For over 25 years, Sierra’s sustainability strategy has been one of the main pillars of the company’s positioning in all areas of its business. As a result of the implementation of a vast set of measures aimed at eco-efficiency, the company has managed to avoid operating costs in the order of €34.9 million, with an emphasis on the reduction of CO2 emissions by 90% since 2005 and a reduction in electricity consumption of 66% since 2002. The firm’s growing environmentally certified portfolio allows Sierra to maintain its commitment to make its assets carbon neutral by 2040.
Created by Sierra in 2012, the Bright® energy efficiency program has made it possible to identify 273 initiatives in all phases of the program and generated 703 opportunities for improvement that led to a reduction of 33,200 MWh and 7,4 million Euros in potential annual savings. Last year, Sierra launched Bright 2.0, a comprehensive overhaul of the program that includes cutting-edge technologies. The implementation of this new version has already identified an additional 37% of energy efficiency potential through 172 improvement opportunities identified, which totals around 45,510 MWh and 6,8 million Euros in potential annual savings (at 2022 energy prices).
Sustainability is a topic that has been part of Sierra’s DNA since 1998, when it clearly defined its commitment to this area, even though the topic was far from being widespread across the industry.
“When Sierra formally defined its Environmental Policy, ESG was not widely discussed, and now it is part of the indispensable commitments of any company at a global level” says Elsa Monteiro, Director of Sustainability at Sonae Sierra.Since the beginning, Sierra has maintained up-to-date and attentive monitoring, expanding its scope of action with a renewed commitment each year.

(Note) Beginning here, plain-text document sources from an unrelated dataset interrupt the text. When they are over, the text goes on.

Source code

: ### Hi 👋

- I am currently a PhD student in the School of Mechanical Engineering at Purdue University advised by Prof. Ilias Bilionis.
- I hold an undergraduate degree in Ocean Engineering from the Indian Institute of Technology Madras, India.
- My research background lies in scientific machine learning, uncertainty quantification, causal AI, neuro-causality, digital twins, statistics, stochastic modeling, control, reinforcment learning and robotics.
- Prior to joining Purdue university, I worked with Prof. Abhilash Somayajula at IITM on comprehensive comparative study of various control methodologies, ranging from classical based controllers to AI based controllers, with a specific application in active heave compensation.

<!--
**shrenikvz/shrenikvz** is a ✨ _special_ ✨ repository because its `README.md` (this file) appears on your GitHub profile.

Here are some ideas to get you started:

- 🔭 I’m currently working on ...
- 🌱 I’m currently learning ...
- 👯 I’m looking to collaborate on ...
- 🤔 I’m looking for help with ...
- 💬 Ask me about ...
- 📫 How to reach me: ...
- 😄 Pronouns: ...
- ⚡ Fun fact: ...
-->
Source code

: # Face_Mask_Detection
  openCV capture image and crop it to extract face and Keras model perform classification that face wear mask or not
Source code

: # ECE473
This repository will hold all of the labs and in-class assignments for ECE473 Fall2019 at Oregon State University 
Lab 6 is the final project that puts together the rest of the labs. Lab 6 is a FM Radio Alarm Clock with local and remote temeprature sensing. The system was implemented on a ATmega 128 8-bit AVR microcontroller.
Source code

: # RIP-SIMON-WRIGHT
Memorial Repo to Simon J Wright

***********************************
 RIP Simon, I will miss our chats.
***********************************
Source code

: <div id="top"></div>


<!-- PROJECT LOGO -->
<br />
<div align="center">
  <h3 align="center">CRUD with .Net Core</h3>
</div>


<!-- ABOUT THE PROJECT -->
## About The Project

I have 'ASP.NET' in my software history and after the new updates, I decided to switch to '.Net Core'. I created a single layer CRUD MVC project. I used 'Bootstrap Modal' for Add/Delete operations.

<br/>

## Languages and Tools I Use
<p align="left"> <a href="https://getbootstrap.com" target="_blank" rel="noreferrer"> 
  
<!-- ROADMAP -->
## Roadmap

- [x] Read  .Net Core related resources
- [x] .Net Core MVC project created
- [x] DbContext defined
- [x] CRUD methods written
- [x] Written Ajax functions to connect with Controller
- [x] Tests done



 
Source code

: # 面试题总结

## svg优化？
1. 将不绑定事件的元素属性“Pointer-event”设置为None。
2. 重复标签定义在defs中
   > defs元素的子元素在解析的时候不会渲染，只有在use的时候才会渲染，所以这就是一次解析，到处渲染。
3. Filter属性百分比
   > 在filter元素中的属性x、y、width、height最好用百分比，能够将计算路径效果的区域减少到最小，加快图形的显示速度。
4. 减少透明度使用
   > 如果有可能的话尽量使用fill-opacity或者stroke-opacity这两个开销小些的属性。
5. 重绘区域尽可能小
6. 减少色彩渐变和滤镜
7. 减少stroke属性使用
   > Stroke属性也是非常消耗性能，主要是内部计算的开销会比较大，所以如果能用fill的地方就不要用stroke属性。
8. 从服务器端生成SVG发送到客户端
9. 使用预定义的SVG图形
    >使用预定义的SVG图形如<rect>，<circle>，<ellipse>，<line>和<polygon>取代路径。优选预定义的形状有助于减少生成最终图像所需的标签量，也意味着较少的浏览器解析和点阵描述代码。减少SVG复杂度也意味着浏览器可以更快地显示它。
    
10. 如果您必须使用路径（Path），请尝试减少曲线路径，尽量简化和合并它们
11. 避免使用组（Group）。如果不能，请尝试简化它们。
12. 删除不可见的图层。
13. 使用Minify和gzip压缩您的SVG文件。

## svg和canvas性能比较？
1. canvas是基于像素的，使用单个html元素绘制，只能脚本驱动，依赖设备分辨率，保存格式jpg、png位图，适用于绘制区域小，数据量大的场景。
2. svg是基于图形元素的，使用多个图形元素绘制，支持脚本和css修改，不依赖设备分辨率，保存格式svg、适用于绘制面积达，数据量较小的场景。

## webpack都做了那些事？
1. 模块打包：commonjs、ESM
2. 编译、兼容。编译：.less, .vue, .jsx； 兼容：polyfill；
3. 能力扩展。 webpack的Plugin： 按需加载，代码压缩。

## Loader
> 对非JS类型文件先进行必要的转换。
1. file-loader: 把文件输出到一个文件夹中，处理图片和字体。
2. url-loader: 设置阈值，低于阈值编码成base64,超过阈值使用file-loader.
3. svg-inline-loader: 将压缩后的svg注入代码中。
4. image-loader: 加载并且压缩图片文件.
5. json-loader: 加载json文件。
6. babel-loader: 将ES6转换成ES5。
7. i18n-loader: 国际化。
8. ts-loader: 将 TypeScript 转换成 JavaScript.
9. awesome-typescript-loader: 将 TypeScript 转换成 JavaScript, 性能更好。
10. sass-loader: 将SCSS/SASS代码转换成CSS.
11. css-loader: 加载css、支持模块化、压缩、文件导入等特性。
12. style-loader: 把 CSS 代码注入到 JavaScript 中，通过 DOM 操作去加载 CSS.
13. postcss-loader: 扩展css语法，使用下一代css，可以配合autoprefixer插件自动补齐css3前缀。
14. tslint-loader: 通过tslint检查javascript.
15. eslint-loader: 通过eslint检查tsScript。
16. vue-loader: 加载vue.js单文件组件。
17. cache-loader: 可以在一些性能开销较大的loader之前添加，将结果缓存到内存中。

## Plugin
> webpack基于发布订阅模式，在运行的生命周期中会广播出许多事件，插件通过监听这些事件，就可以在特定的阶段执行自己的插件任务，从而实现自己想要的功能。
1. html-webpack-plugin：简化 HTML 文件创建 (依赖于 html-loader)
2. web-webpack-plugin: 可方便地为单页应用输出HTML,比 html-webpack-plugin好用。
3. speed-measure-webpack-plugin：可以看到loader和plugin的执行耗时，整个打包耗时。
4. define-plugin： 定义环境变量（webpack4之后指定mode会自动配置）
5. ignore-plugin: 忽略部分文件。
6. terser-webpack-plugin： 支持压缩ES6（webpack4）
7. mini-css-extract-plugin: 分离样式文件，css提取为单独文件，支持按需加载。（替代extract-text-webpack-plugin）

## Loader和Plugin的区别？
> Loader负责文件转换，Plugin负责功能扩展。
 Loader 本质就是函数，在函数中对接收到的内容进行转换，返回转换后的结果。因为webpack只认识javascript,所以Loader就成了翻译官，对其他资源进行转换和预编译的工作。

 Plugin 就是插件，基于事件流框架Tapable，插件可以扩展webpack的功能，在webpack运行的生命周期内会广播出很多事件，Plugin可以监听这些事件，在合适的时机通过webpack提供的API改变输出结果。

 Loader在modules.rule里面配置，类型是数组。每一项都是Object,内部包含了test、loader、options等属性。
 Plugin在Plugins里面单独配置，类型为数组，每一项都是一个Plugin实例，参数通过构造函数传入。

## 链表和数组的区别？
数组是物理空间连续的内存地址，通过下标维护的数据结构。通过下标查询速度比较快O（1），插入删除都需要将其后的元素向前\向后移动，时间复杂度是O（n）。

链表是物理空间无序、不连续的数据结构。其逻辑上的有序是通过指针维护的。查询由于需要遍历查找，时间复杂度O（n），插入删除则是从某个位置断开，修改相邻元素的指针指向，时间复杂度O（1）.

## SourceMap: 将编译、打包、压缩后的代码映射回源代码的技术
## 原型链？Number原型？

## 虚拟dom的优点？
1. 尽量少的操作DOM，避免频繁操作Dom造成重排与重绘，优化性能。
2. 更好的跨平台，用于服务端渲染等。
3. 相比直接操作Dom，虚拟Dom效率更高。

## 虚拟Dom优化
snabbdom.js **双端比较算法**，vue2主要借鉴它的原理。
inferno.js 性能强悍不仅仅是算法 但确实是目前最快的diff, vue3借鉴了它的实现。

The new cycle initiated by Sierra in 2021 reinforced the company’s sustainability strategy, which has always represented an element of differentiation in the market. It has produced very positive results thanks to a rational management of natural resources and the improvement of health and safety conditions, whilst maintaining an appetite for further improvement. The commitment to achieve carbon neutrality by 2040 means anticipating the European Commission’s target by 10 years. Recently, Sierra also adhered to the Principles for Responsible Investment (PRI), as a commitment to drive continuous change through the best benchmark investment practices.
Elsa Monteiro underlines: “Subscribing to the PRI confirms our commitment to pursue best practices and performance in environmental, social and governance (ESG) matters, both in the initial analysis phase and across the different asset lifecycles. At Sierra, we have defined ambitious goals and have maintained our commitment to a sustainable business model for several decades, across all our areas of activity.”